El cine nipón ha adaptado esa historia en películas centradas bien en la acción física, bien en la metódica espera; poéticas y serenas algunas (como la de Kenji Mizoguchi, producida en 1941), excitantes y aventureras las otras (como la versión de Hiroshi Inagaki de 1962). Esta necesaria introducción viene al caso, ya que es imperioso afirmar que la nueva versión de los 47 ronin, producida por los estudios Universal en Hollywood, poco y nada tiene que ver con la historia original, de la cual mantiene apenas dos o tres ideas básicas y el arco narrativo de muerte, espera, preparación y venganza. A partir de allí comienzan las diferencias: la película de Carl Rinsch está habitada por brujas, fantasmas, seres sobrenaturales, dragones y luchadores de más de dos metros de altura. El énfasis en las relaciones de clase y la rigurosa etiqueta de la casta samurái son reemplazados por princesas enamoradas, villanos de manual (la superestrella del cine japonés Tadanobu Asano) y romances más grandes que la vida. El Japón medieval que presenta el film está mucho más cerca del universo de Tolkien que de los libros de historia o del cine de samuráis.

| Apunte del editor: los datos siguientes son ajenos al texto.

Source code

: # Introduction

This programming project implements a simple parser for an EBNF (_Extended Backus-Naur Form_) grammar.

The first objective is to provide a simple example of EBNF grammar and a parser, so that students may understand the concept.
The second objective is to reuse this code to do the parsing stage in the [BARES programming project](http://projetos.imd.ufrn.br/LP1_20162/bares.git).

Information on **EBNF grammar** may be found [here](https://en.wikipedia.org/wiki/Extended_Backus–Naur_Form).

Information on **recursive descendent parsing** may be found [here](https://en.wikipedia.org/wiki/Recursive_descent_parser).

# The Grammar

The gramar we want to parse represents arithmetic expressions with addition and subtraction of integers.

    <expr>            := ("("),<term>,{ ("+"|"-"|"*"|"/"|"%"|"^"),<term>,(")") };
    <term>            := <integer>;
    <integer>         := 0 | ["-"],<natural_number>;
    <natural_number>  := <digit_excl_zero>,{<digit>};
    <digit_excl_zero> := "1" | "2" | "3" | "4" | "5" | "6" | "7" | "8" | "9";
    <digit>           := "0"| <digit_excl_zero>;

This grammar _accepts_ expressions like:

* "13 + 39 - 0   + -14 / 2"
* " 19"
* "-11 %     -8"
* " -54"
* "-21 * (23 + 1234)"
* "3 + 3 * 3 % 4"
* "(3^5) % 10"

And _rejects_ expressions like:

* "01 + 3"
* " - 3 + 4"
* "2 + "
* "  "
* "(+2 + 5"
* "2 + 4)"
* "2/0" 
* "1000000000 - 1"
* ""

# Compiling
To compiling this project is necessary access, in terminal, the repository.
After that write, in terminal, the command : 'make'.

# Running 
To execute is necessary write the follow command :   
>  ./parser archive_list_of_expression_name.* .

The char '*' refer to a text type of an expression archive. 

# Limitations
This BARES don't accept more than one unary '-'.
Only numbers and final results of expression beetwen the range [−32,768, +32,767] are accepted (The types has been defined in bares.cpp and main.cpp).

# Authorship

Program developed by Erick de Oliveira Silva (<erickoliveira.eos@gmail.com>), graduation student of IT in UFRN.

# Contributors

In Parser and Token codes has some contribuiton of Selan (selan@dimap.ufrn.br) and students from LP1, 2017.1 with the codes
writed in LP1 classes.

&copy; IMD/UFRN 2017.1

Nada de malo hay en ello: cualquier historia es digna de ser maltratada y reconvertida. No es necesariamente problemático, aunque sí un tanto ridículo, que un reparto integrado casi en su totalidad por actores japoneses hable en idioma inglés con diversos grados de acento. Tampoco es extraño que un film norteamericano del siglo XXI insista con esos miedos tan siglo XX a utilizar un actor asiático en el rol central, “dividiéndolo” en este caso entre el Oishi interpretado por Hiroyuki Sanada y el personaje de Kai (Keanu Reeves, en la piel de un mestizo abandonado a su suerte cuando era bebé y criado por unas criaturas mitológicas del bosque). De todas formas, los obstáculos fundamentales de 47 ronin son dos: su solemnidad cursi y su cursilería solemne, que atentan contra cualquier posibilidad de disfrutar de un espectáculo que no puede, de ninguna manera, ser tomado en serio. Colorinche en 3D al cual le faltan garra, nervio y sentido del ritmo, su etnocentrismo disfrazado de exotismo, sus escenas de acción formateadas y la irritante previsibilidad de su narración terminan generando una falta de interés que deshabilita el deseo del espectador. Tal vez el peor pecado cuando se habla de “una de aventuras”.